Garlicky Cabbage and Fish Sauce

Source: Jeff Thompson's Open Recipes

Ingredients

Method

Ingredients

Method

Slice the garlic thin — about 2 mm — and cut the cabbage into rough 3 cm pieces. This is a quick-preparation dish that depends on high, even heat and properly sized pieces so everything cooks at the same pace. Thai chilies can stay whole if you want heat distributed unevenly, or halve them lengthwise for more consistent fire. Fish sauce is your primary seasoning here; it will push the umami threshold and marry the garlic's sharpness with the cabbage's mild sweetness.

Heat oil in a wok or wide pan over medium heat until it's thin and moves freely — about 30 seconds of shimmer. Add the garlic and don't stir immediately. Let it sit for 15–20 seconds so the underside colours and releases its aromatic compounds. Now stir constantly for another 20 seconds until the edges turn translucent amber. Stop before it browns fully; burnt garlic turns bitter and ruins the dish. The garlic doesn't finish cooking here — it will carry over heat in the residual oil.

Raise the heat to high and add the cabbage all at once. Toss hard for the first 30 seconds so every piece contacts the hot pan and the garlic oil coats everything evenly. The cabbage should begin to blister and soften slightly at the edges within 60–90 seconds. This is high-heat-cooking and sauteing — you're after colour and texture retention, not collapse. Add the fish sauce and pepper and toss for another 30 seconds. The fish sauce will smell initially sharp and funky; this is normal. The heat mellows it and it dissolves into a savoury glaze that clings to the leaves.

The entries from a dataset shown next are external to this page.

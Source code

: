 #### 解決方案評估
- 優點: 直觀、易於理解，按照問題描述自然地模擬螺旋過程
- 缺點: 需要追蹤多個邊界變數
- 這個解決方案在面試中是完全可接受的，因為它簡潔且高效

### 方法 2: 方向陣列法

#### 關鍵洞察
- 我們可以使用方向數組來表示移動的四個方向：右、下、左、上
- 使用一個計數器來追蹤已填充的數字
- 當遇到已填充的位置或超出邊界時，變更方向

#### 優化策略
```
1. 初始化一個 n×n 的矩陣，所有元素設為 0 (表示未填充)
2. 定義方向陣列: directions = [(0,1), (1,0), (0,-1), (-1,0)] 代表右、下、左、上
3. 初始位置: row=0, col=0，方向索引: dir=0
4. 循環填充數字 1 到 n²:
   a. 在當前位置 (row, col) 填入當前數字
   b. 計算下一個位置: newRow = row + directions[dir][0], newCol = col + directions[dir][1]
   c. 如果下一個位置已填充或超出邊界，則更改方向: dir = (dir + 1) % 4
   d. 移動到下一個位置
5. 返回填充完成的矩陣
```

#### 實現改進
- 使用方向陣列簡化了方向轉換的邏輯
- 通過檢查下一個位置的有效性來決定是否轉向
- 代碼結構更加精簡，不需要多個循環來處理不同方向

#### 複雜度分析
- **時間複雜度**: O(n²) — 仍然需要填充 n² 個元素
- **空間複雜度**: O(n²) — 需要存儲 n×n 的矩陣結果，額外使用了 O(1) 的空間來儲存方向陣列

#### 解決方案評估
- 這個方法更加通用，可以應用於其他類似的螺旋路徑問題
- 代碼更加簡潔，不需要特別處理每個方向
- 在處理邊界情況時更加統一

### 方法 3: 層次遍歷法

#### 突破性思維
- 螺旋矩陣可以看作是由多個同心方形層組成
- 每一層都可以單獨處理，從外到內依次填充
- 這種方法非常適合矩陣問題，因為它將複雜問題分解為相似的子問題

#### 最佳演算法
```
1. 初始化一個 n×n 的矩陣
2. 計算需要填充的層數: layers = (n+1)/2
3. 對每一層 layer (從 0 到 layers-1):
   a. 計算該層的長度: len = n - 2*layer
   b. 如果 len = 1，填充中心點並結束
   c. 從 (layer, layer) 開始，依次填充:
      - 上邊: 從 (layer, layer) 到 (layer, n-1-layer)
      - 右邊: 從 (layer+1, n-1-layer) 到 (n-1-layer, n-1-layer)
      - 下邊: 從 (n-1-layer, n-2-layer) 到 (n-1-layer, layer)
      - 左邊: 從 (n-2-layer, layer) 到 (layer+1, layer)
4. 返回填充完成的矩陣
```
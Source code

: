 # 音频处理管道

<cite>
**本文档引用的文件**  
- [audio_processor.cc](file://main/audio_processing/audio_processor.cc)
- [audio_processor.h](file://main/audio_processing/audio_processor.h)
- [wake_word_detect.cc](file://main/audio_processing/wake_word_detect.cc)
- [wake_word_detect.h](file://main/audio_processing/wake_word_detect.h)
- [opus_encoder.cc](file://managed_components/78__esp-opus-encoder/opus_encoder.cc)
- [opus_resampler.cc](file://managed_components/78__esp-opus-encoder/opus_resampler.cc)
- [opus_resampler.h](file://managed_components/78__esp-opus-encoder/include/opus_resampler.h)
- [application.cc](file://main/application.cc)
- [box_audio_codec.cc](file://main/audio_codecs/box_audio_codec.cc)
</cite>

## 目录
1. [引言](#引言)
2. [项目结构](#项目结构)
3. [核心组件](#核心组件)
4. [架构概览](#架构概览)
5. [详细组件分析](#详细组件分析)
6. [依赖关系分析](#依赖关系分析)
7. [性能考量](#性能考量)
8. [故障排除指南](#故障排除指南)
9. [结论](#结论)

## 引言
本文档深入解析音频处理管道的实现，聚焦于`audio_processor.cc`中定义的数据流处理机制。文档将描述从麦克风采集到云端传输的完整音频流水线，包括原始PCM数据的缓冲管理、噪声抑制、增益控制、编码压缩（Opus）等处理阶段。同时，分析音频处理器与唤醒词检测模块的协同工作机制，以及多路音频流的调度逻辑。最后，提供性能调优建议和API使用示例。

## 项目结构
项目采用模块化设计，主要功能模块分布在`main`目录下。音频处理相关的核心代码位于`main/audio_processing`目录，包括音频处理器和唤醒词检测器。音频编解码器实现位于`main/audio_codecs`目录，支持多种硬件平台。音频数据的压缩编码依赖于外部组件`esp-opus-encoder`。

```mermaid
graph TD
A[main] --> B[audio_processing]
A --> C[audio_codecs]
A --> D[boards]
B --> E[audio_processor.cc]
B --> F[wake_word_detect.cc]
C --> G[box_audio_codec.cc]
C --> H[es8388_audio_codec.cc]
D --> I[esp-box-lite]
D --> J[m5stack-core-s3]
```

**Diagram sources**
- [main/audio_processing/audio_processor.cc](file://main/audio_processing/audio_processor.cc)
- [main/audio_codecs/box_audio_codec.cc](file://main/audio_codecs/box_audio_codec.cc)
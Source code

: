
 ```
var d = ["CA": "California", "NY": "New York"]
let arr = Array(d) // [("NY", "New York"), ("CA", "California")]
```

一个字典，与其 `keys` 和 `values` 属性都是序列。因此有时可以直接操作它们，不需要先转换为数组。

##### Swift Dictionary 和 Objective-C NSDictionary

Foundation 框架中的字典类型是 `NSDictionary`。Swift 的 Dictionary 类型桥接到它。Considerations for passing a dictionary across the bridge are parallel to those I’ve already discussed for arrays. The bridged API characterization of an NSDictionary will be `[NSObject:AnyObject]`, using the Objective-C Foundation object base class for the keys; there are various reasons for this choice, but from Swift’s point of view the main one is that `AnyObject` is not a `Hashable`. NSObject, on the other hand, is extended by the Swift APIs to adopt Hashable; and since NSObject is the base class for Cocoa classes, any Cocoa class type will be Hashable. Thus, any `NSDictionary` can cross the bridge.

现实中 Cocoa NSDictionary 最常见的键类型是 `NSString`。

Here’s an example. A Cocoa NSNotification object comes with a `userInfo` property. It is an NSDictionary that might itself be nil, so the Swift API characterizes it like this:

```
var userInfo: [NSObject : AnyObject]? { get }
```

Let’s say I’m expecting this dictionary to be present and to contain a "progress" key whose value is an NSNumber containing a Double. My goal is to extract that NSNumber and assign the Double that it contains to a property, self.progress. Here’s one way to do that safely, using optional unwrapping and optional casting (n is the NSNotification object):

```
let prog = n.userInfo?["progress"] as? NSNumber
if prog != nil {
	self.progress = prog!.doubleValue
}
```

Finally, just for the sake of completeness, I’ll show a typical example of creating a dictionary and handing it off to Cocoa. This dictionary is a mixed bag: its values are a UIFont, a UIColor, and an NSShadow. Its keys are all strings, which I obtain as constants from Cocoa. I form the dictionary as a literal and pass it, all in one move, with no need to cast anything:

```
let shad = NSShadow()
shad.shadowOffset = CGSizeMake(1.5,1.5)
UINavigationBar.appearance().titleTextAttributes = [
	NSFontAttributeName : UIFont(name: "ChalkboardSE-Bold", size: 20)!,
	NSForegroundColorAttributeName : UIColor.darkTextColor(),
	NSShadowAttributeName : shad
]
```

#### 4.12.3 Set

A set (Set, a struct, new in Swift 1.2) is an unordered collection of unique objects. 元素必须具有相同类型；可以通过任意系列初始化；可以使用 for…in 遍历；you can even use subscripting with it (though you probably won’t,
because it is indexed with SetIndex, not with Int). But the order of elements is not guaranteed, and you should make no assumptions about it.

Pull from the heat when the cabbage still has resistance — the outer leaves should begin to char lightly while the cores remain snappy. If it's soft throughout, you've overshot. Taste it. If you want more depth, a tiny pinch more fish sauce; if it's too aggressive, a squeeze of lime works. Scatter the chilies over the top. Eat immediately while the pan's residual heat is still working the cabbage slightly. Serve as a side to grilled fish or pork where it cuts through richness.